Pleases check out his
other web pages with even more
fascinating early audio and TV tube electronics. One level above this
page, you can find more
fascinating changers with video clips.
Bonus: A Serviceman's Complaint
Greg Bogantz posted this tale of his woes with a 10-35 changer a while ago:
Victor Changer Type II
This is not a posting about crap-o-phones. With due credit to Monty
Python, "AND NOW FOR SOMETHING COMPLETELY DIFFERENT!"
Hereby hangs a tale: Well guys, I just spend the better part of a week
being up to my elbows (literally) in bolts, locknuts, shim washers, gears,
clutches, rubber bits, springs, adjusters, slides, cast iron, cams, and
boiler plate. Yes, Virginia, I just finished reworking a Victor Type II
record changer. Although this changer was also used in the Victor 10-69
and
9-54 Electrolas, this one is in a 10-35 Orthophonic acoustic Victrola.

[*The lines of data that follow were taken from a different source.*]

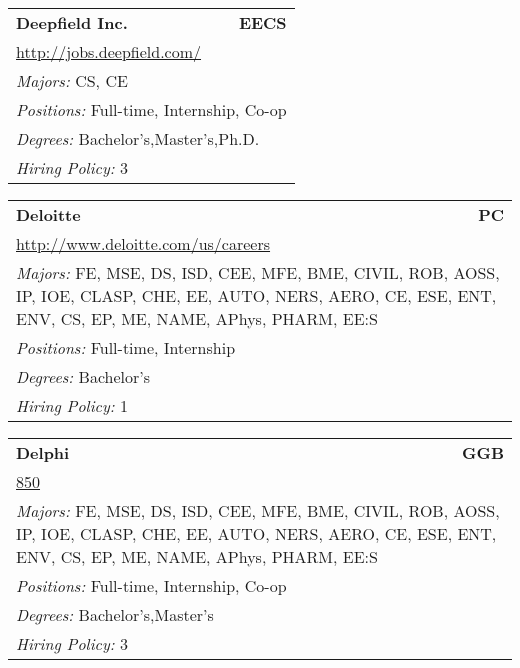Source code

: \documentclass[twoside]{article}
\begin{document}
\begin{center}
\begin{multicols}{3}
\begin{FlushLeft}
\begin{minipage}{\columnwidth}\begin{tabularx}{.95\columnwidth}{Xr}
                 {\Large\bf Deepfield Inc.} & {\Large\bf EECS}\\
    \multicolumn{2}{p{.95\columnwidth}}{\url{http://jobs.deepfield.com/}}\\
    \multicolumn{2}{p{.95\columnwidth}}{\emph{Majors:} CS, CE}\\
    \multicolumn{2}{p{.95\columnwidth}}{\emph{Positions:} Full-time, Internship, Co-op}\\
    \multicolumn{2}{p{.95\columnwidth}}{\emph{Degrees:} Bachelor's,Master's,Ph.D.}\\
    \multicolumn{2}{p{.95\columnwidth}}{\emph{Hiring Policy:} 3}\\
    \end{tabularx}
    
\end{minipage}
 
\begin{minipage}{\columnwidth}\begin{tabularx}{.95\columnwidth}{Xr}
                 {\Large\bf Deloitte} & {\Large\bf PC}\\
    \multicolumn{2}{p{.95\columnwidth}}{\url{http://www.deloitte.com/us/careers}}\\
    \multicolumn{2}{p{.95\columnwidth}}{\emph{Majors:} FE, MSE, DS, ISD, CEE, MFE, BME, CIVIL, ROB, AOSS, IP, IOE, CLASP, CHE, EE, AUTO, NERS, AERO, CE, ESE, ENT, ENV, CS, EP, ME, NAME, APhys, PHARM, EE:S}\\
    \multicolumn{2}{p{.95\columnwidth}}{\emph{Positions:} Full-time, Internship}\\
    \multicolumn{2}{p{.95\columnwidth}}{\emph{Degrees:} Bachelor's}\\
    \multicolumn{2}{p{.95\columnwidth}}{\emph{Hiring Policy:} 1}\\
    \end{tabularx}
    
\end{minipage}
 
\begin{minipage}{\columnwidth}\begin{tabularx}{.95\columnwidth}{Xr}
                 {\Large\bf Delphi} & {\Large\bf GGB}\\
    \multicolumn{2}{p{.95\columnwidth}}{\url{850}}\\
    \multicolumn{2}{p{.95\columnwidth}}{\emph{Majors:} FE, MSE, DS, ISD, CEE, MFE, BME, CIVIL, ROB, AOSS, IP, IOE, CLASP, CHE, EE, AUTO, NERS, AERO, CE, ESE, ENT, ENV, CS, EP, ME, NAME, APhys, PHARM, EE:S}\\
    \multicolumn{2}{p{.95\columnwidth}}{\emph{Positions:} Full-time, Internship, Co-op}\\
    \multicolumn{2}{p{.95\columnwidth}}{\emph{Degrees:} Bachelor's,Master's}\\
    \multicolumn{2}{p{.95\columnwidth}}{\emph{Hiring Policy:} 3}\\
    \end{tabularx}
    

\end{minipage}
\end{FlushLeft}
\end{multicols}
\end{center}
\end{document}
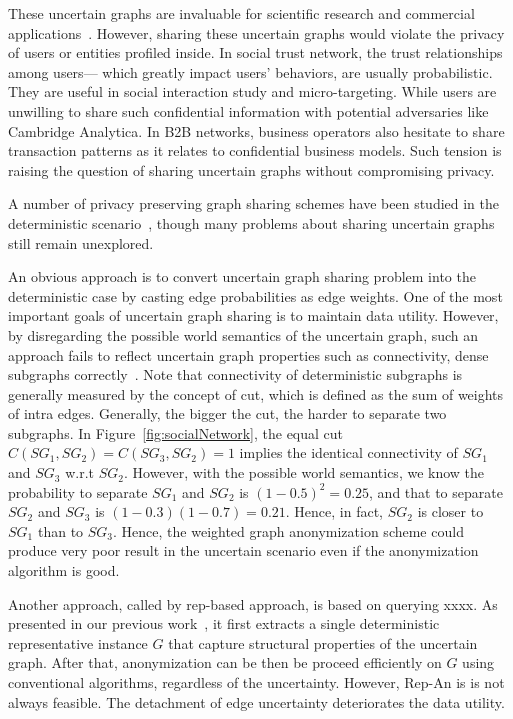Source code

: These uncertain graphs are invaluable for scientific research and commercial applications~\cite{Kempe_Maximizing_2003,Cho_Friendship_2011}. However, sharing these uncertain graphs would violate the privacy of users or entities profiled inside. In social trust network, the trust relationships among users--- which greatly impact users' behaviors, are usually probabilistic.  They are useful in social interaction study and micro-targeting. While users are unwilling to share such confidential information with potential adversaries like Cambridge Analytica. In B2B networks, business operators also hesitate to share transaction patterns as it relates to  confidential business models. Such tension is raising the question of sharing uncertain graphs without compromising privacy. 


A number of privacy preserving graph sharing schemes have been studied in the deterministic scenario~\cite{Liu_Towards_2008,Ying_Randomizing_2008,Wang2011,Liu_Privacy_2009,Nguyen_Anonymizing_2015,Sala_Sharing_2011,Xiao_Differentially_2014,lee2011}, though many problems about sharing uncertain graphs still remain unexplored.  


An obvious approach is to convert uncertain graph sharing problem into the deterministic case by casting edge probabilities as edge weights. 
One of the most important goals of uncertain graph sharing is to maintain data utility. 
However, by disregarding the possible world semantics of the uncertain graph, such an approach fails to reflect uncertain graph properties such as connectivity, dense subgraphs correctly~\cite{Zhao_Detecting_2014,Hua_Probabilistic_2010}. {\small Note that connectivity of deterministic subgraphs is generally measured by the concept of cut, which is defined as the sum of weights of intra edges. Generally, the bigger the cut, the harder to separate two subgraphs. In Figure~\ref{fig:socialNetwork}, the equal cut $C(SG_{1},SG_{2})=C(SG_{3},SG_{2})=1$ implies the identical connectivity of $SG_{1}$ and $SG_{3}$ w.r.t $SG_{2}$. However, with the possible world semantics, we know the probability to separate $SG_{1}$ and $SG_{2}$ is $(1-0.5)^{2}=0.25$, and that to separate $SG_{2}$ and $SG_{3}$ is $(1-0.3)(1-0.7)=0.21$. Hence, in fact, $SG_{2}$ is closer to $SG_{1}$ than to $SG_{3}$.} 
Hence, the weighted graph anonymization scheme could produce very poor result in the uncertain scenario even if the anonymization algorithm is good.  


Another approach, called by rep-based approach, is based on querying xxxx. 
As presented in our previous work~\cite{Xiao:2018}, it first extracts a single deterministic representative
instance $G$ that capture structural properties of the uncertain
graph.
After that, anonymization can be then be proceed efficiently on $G$ using conventional algorithms, regardless of the uncertainty.  
However, Rep-An is is not always feasible. 
The detachment of edge uncertainty deteriorates the data utility. 


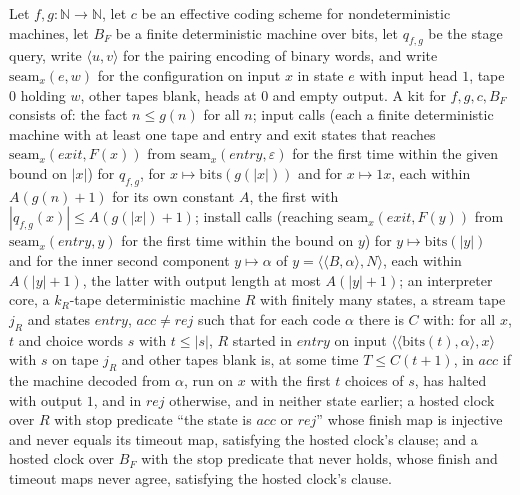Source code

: \begin{definition}
\label{Turing.NTimeDiag.DzKit}
\leanok
{}
Let $f, g : \mathbb{N} \to \mathbb{N}$, let $c$ be an effective coding scheme for nondeterministic
machines, let $B_F$ be a finite deterministic machine over bits, let $q_{f,g}$ be the stage query,
write $\langle u, v\rangle$ for the pairing encoding of binary words, and write $\mathrm{seam}_x(e,
w)$ for the configuration on input $x$ in state $e$ with input head $1$, tape $0$ holding $w$,
other tapes blank, heads at $0$ and empty output. A kit for $f, g, c, B_F$ consists of: the fact $n
\le g(n)$ for all $n$; input calls (each a finite deterministic machine with at least one tape and
entry and exit states that reaches $\mathrm{seam}_x(\mathit{exit}, F(x))$ from
$\mathrm{seam}_x(\mathit{entry}, \varepsilon)$ for the first time within the given bound on $|x|$)
for $q_{f,g}$, for $x \mapsto \mathrm{bits}(g(|x|))$ and for $x \mapsto 1x$, each within $A(g(n) +
1)$ for its own constant $A$, the first with $|q_{f,g}(x)| \le A(g(|x|) + 1)$; install calls
(reaching $\mathrm{seam}_x(\mathit{exit}, F(y))$ from $\mathrm{seam}_x(\mathit{entry}, y)$ for the
first time within the bound on $y$) for $y \mapsto \mathrm{bits}(|y|)$ and for the inner second
component $y \mapsto \alpha$ of $y = \langle\langle B, \alpha\rangle, N\rangle$, each within $A(|y|
+ 1)$, the latter with output length at most $A(|y| + 1)$; an interpreter core, a $k_R$-tape
deterministic machine $R$ with finitely many states, a stream tape $j_R$ and states
$\mathit{entry}$, $\mathit{acc} \ne \mathit{rej}$ such that for each code $\alpha$ there is $C$
with: for all $x$, $t$ and choice words $s$ with $t \le |s|$, $R$ started in $\mathit{entry}$ on
input $\langle\langle \mathrm{bits}(t), \alpha\rangle, x\rangle$ with $s$ on tape $j_R$ and other
tapes blank is, at some time $T \le C(t + 1)$, in $\mathit{acc}$ if the machine decoded from
$\alpha$, run on $x$ with the first $t$ choices of $s$, has halted with output $1$, and in
$\mathit{rej}$ otherwise, and in neither state earlier; a hosted clock over $R$ with stop predicate
``the state is $\mathit{acc}$ or $\mathit{rej}$'' whose finish map is injective and never equals
its timeout map, satisfying the hosted clock's clause; and a hosted clock over $B_F$ with the stop
predicate that never holds, whose finish and timeout maps never agree, satisfying the hosted
clock's clause.
\end{definition}

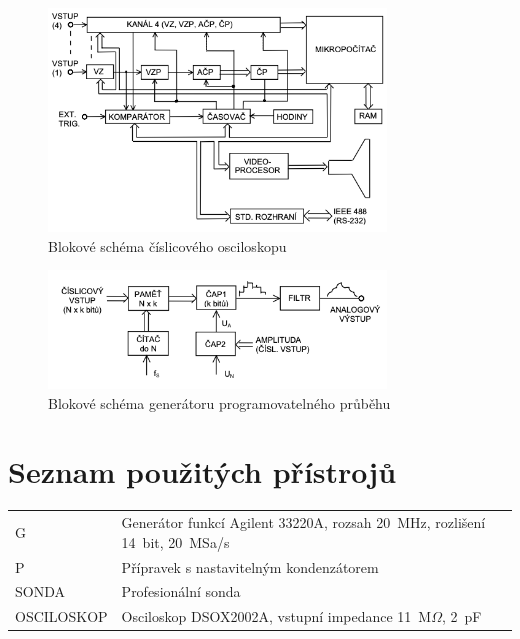 \documentclass[a4paper,12pt]{article}   %
\newcommand{\tohm}{$\Omega$}
\begin{document}
\begin{figure}[h!]
  \centering
  \includegraphics[width = 0.8\textwidth]{blokove_schema_osciloskop.png}
  \caption{Blokové schéma číslicového osciloskopu}
  \label{fig:blok_osc}
\end{figure}

\begin{figure}[h!]
  \centering
  \includegraphics[width = 0.8\textwidth]{blokove_schema_generator.png}
  \caption{Blokové schéma generátoru programovatelného průběhu}
  \label{fig:blok_generator}
\end{figure}


\section{Seznam použitých přístrojů}
\label{chap:seznam_pristroju}
\begin{table}[H]
  \centering
  \begin{tabular}{ll}
    G&Generátor funkcí Agilent 33220A, rozsah 20~MHz, rozlišení 14~bit, 20~MSa/s\\
    P&Přípravek s nastavitelným kondenzátorem\\
    SONDA&Profesionální sonda\\
    OSCILOSKOP&Osciloskop DSOX2002A, vstupní impedance 11~M\tohm , 2~pF
  \end{tabular}
\end{table}
\end{document}
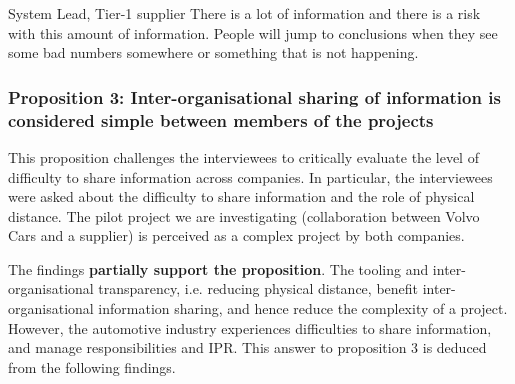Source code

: \begin{aquote}{System Lead, Tier-1 supplier}
There is a lot of information and there is a risk with this amount of information. People will jump to conclusions when they see some bad numbers somewhere or something that is not happening.
\end{aquote}


%


\vspace{.2cm}
\subsubsection{Proposition 3: Inter-organisational sharing of information is considered simple between members of the projects}

This proposition challenges the interviewees to critically evaluate the level of difficulty to share information across companies. In particular, the interviewees were asked about the difficulty to share information and the role of physical distance. The pilot project we are investigating (collaboration between Volvo Cars and a supplier) is perceived as a complex project by both companies. %

The findings {\bf partially support the proposition}. The tooling and inter-organisational transparency, i.e. reducing physical distance, benefit inter-organisational information sharing, and hence reduce the complexity of a project. However, the automotive industry experiences difficulties to share information, and manage responsibilities and IPR. This answer to proposition 3 is deduced from the following findings.

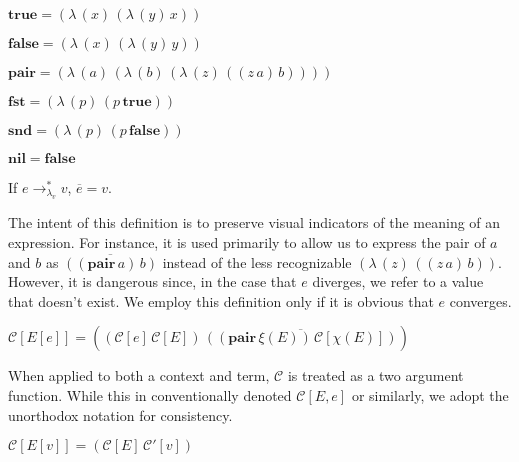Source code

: \documentclass[ms,electronic,twosidetoc,letterpaper,chaptercenter,parttop]{byumsphd}
\newcommand{\true}{\mathbf{true}}
\newcommand{\false}{\mathbf{false}}
\newcommand{\nil}{\mathbf{nil}}
\newcommand{\pair}[2]{((\mathbf{pair}\,#1)\,#2)}
\newcommand{\eval}[1]{\overline{#1}}
\newcommand{\lvrrs}{\rightarrow_{\lambda_v}^{*}}
\newcommand{\C}[1]{\mathcal{C}[#1]}
\newcommand{\Ct}[2]{\mathcal{C}[#1,#2]}
\newcommand{\Cp}[1]{\mathcal{C}'[#1]}
\newcommand{\abs}[2]{(\lambda\,(#1)\,#2)}
\newcommand{\app}[2]{(#1\,#2)}
\begin{document}

\begin{defn}
$\true=\abs{x}{\abs{y}{x}}$
\end{defn}

\begin{defn}
$\false=\abs{x}{\abs{y}{y}}$
\end{defn}

\begin{defn}
$\mathbf{pair}=\abs{a}{\abs{b}{\abs{z}{\app{\app{z}{a}}{b}}}}$
\end{defn}

\begin{defn}
$\mathbf{fst}=\abs{p}{\app{p}{\true}}$
\end{defn}

\begin{defn}
$\mathbf{snd}=\abs{p}{\app{p}{\false}}$
\end{defn}

\begin{defn}
$\nil=\false$
\end{defn}

\begin{defn}
If $e\lvrrs v$, $\eval{e}=v$.

The intent of this definition is to preserve visual indicators of the meaning of an expression. For instance, it is used primarily to allow us to express the pair of $a$ and $b$ as $\eval{\pair{a}{b}}$ instead of the less recognizable $\abs{z}{\app{\app{z}{a}}{b}}$. However, it is dangerous since, in the case that $e$ diverges, we refer to a value that doesn't exist. We employ this definition only if it is obvious that $e$ converges.
\end{defn}

\begin{defn}
$\C{E[e]}=\app{\app{\C{e}}{\C{E}}}{\eval{\pair{\xi(E)}{\C{\chi(E)}}}}$

When applied to both a context and term, $\mathcal{C}$ is treated as a two argument function. While this in conventionally denoted $\Ct{E}{e}$ or similarly, we adopt the unorthodox notation for consistency. 
\end{defn}

\begin{defn}
$\C{E[v]}=\app{\C{E}}{\Cp{v}}$
\end{defn}

\newenvironment{schemedefn}[1]{\begin{defn}$#1$\begin{singlespace}}{\end{singlespace}\end{defn}}
\newenvironment{namedschemedefn}[2]{\begin{defn}\label{#1}$#2$\begin{singlespace}}{\end{singlespace}\end{defn}}
\end{document}

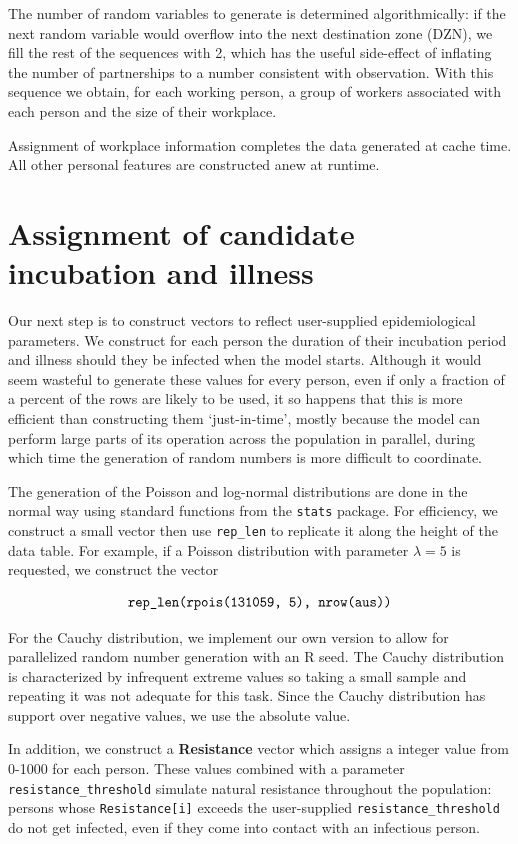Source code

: \documentclass[submission]{grattan}
\newcommand*{\code}[1]{\texttt{#1}}
\newcommand*{\defi}[1]{\textbf{#1}}
\begin{document}
The number of random variables to generate is determined algorithmically: if the next random variable
would overflow into the next destination zone (DZN), we fill the rest of the sequences with 2, which has the useful
side-effect of inflating the number of partnerships to a number consistent with observation.
With this sequence we obtain, for each working person, a group of workers associated with each person
and the size of their workplace.

Assignment of workplace information completes the data generated at cache time. All other personal
features are constructed anew at runtime.

\section{Assignment of candidate incubation and illness }

Our next step is to construct vectors to reflect user-supplied epidemiological parameters.
We construct for each person the duration of their incubation period and illness should they
be infected when the model starts. Although it would seem wasteful to generate these values
for every person, even if only a fraction of a percent of the rows are likely to be used, it
so happens that this is more efficient than constructing them `just-in-time', mostly because
the model can perform large parts of its operation across the population in parallel, during
which time the generation of random numbers is more difficult to coordinate.

The generation of the Poisson and log-normal distributions are done in the normal way using
 standard functions from the \code{stats} package.  For efficiency, we construct a small vector
 then use \code{rep\_len} to replicate it along the height of the data table. For example, if
 a Poisson distribution with parameter \(\lambda = 5\) is requested, we construct the vector

\[\text{\code{rep\_len(rpois(131059, 5), nrow(aus))}} \]

 For the Cauchy distribution, we implement our own version to allow for parallelized random
 number generation with an R seed. The Cauchy distribution is characterized by infrequent
 extreme values so taking a small sample and repeating it was not adequate for this task.
 Since the Cauchy distribution has support over negative values,
 we use the absolute value.

 In addition, we construct a \defi{Resistance} vector which assigns a integer value from 0-1000
 for each person. These values combined with a parameter \code{resistance\_threshold} simulate
 natural resistance throughout the population: persons whose \code{Resistance[i]} exceeds
 the user-supplied \code{resistance\_threshold} do not get infected, even if they come into 
 contact with an infectious person. 
\end{document}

Since this is an acoustic machine, it is within you PhonoListers'
bailiwick.
You, too, may someday have the pleasure of engulfing yourselves in one of
these beasts. If you think the Edisons and Victors that you've worked on
so
far are interesting and challenging, you haven't seen anything until
you've
dug into one of these honkers. Those of you who have done this already
will
probably be smiling to yourselves as you read of my exploits.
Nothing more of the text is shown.